[Problem requirements] "main" is the word to look for; copy each line of the listing where it occurs.

[Data for this task]
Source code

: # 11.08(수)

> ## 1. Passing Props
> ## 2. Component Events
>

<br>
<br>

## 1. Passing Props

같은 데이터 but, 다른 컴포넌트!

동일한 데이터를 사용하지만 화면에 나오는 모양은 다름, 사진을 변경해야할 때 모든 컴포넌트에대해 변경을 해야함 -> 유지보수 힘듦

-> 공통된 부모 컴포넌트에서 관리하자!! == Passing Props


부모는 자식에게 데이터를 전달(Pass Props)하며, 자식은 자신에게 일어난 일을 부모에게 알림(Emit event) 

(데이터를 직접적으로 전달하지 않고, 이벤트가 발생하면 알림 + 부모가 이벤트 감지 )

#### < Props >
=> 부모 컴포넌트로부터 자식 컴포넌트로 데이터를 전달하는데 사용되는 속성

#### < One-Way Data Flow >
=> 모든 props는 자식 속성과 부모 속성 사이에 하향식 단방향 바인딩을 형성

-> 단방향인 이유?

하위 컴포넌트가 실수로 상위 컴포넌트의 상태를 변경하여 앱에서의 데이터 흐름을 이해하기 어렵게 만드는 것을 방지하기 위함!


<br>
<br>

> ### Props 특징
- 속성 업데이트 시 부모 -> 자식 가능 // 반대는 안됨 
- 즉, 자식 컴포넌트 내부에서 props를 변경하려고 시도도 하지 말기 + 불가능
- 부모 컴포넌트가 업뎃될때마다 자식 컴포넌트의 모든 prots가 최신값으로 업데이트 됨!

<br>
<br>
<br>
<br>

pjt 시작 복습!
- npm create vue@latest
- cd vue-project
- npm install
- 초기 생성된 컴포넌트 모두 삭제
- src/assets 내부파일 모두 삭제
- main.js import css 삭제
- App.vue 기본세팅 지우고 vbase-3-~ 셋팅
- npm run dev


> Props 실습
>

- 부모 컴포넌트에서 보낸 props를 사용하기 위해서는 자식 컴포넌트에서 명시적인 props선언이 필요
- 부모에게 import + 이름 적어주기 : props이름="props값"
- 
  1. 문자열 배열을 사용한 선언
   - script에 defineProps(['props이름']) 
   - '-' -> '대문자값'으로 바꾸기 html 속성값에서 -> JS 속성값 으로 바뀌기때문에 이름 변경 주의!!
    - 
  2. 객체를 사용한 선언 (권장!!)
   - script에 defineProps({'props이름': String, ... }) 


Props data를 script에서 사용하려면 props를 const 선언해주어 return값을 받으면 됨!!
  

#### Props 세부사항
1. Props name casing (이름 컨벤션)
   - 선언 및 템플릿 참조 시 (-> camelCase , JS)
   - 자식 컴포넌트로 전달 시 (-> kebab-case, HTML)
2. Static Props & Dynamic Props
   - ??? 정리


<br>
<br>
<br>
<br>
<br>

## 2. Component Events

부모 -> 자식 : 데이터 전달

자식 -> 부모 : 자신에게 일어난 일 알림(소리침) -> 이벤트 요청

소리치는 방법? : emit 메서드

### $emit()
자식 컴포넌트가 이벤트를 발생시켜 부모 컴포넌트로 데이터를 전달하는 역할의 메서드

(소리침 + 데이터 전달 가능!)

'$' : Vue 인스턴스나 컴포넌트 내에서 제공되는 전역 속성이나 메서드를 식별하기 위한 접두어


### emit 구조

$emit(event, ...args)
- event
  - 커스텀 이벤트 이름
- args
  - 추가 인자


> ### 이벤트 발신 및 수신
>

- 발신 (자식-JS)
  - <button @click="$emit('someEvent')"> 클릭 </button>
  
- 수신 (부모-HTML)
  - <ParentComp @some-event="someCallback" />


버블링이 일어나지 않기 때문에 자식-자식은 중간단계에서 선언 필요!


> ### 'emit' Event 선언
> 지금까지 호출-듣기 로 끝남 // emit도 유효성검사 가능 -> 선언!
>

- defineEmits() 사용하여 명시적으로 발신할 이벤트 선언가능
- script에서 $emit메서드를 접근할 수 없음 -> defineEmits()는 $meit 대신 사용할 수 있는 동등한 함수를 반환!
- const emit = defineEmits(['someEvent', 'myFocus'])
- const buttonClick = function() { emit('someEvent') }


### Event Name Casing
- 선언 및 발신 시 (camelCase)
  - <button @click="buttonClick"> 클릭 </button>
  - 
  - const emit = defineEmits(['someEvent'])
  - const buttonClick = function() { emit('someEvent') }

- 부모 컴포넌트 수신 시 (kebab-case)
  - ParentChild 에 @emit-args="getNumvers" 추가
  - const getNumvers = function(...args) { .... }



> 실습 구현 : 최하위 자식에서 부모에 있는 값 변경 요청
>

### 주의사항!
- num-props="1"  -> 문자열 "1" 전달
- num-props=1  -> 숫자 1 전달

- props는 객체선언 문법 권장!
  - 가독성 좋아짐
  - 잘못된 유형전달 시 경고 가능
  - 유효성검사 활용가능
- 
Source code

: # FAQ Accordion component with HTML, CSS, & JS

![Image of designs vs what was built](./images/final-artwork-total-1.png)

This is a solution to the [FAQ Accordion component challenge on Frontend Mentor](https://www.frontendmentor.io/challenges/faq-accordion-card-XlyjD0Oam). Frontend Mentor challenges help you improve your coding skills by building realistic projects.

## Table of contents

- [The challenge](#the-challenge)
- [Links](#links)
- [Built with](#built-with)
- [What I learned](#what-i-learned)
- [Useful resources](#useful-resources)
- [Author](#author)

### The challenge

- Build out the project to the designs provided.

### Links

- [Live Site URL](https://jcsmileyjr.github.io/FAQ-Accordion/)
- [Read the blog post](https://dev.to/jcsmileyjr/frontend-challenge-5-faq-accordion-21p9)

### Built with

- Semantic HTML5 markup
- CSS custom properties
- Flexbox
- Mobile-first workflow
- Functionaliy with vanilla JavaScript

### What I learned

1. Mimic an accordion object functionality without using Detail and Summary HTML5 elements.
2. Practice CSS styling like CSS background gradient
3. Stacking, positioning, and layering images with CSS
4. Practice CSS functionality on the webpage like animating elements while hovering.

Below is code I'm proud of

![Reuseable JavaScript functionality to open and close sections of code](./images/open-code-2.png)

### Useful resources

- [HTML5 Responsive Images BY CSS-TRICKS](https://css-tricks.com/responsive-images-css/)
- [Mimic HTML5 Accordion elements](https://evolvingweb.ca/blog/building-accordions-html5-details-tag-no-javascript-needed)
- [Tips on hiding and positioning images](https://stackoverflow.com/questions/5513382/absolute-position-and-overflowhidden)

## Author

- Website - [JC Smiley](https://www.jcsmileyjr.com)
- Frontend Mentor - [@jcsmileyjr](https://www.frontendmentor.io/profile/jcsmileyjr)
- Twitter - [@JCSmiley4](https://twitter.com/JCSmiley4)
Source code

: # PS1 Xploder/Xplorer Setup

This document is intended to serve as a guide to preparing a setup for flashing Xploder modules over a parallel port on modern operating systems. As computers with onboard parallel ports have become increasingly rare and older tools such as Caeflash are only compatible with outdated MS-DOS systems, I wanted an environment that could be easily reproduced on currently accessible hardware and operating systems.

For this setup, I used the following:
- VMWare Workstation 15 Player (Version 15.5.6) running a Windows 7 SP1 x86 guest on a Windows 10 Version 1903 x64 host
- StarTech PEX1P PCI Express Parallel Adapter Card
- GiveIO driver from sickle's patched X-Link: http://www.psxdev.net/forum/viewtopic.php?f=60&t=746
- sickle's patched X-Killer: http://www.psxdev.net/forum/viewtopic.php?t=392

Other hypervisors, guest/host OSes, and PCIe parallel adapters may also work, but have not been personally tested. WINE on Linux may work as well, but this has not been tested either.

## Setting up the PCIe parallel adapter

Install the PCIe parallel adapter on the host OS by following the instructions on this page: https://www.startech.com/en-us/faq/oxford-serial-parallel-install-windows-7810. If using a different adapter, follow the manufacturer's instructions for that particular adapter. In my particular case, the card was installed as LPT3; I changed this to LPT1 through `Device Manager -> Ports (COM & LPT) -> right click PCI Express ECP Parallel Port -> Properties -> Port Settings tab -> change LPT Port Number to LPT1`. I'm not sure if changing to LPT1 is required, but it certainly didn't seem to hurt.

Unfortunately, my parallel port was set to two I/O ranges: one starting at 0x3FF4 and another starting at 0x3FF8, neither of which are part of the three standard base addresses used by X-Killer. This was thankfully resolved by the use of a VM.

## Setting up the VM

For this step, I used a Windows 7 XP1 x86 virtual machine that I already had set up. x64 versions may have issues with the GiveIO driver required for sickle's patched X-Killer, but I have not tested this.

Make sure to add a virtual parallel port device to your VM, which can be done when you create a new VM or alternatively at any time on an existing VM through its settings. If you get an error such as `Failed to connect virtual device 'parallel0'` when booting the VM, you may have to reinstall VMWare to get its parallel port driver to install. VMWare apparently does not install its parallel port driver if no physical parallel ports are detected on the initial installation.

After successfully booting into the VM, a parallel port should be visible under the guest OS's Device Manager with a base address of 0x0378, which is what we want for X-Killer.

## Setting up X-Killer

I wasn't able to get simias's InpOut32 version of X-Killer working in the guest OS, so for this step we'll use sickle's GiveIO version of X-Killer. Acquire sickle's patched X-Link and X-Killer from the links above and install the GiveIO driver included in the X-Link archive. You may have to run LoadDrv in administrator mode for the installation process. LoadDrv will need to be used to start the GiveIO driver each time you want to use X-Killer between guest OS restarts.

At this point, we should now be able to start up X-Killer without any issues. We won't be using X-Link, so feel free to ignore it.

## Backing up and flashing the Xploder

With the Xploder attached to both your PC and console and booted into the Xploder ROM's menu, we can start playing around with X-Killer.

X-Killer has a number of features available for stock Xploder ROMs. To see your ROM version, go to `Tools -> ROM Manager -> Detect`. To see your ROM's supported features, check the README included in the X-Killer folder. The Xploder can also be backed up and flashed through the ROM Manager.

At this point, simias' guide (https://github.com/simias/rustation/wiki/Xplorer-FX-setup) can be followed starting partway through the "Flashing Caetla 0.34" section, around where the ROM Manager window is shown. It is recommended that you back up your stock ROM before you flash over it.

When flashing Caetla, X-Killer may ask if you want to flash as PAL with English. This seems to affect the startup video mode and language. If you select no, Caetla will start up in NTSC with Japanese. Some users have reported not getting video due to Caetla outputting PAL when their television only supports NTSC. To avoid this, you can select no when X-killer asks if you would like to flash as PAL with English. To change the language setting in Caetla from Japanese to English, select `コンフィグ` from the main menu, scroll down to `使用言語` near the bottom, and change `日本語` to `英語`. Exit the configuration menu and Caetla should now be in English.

[Exercise output]
- main.js import css 삭제
When flashing Caetla, X-Killer may ask if you want to flash as PAL with English. This seems to affect the startup video mode and language. If you select no, Caetla will start up in NTSC with Japanese. Some users have reported not getting video due to Caetla outputting PAL when their television only supports NTSC. To avoid this, you can select no when X-killer asks if you would like to flash as PAL with English. To change the language setting in Caetla from Japanese to English, select `コンフィグ` from the main menu, scroll down to `使用言語` near the bottom, and change `日本語` to `英語`. Exit the configuration menu and Caetla should now be in English.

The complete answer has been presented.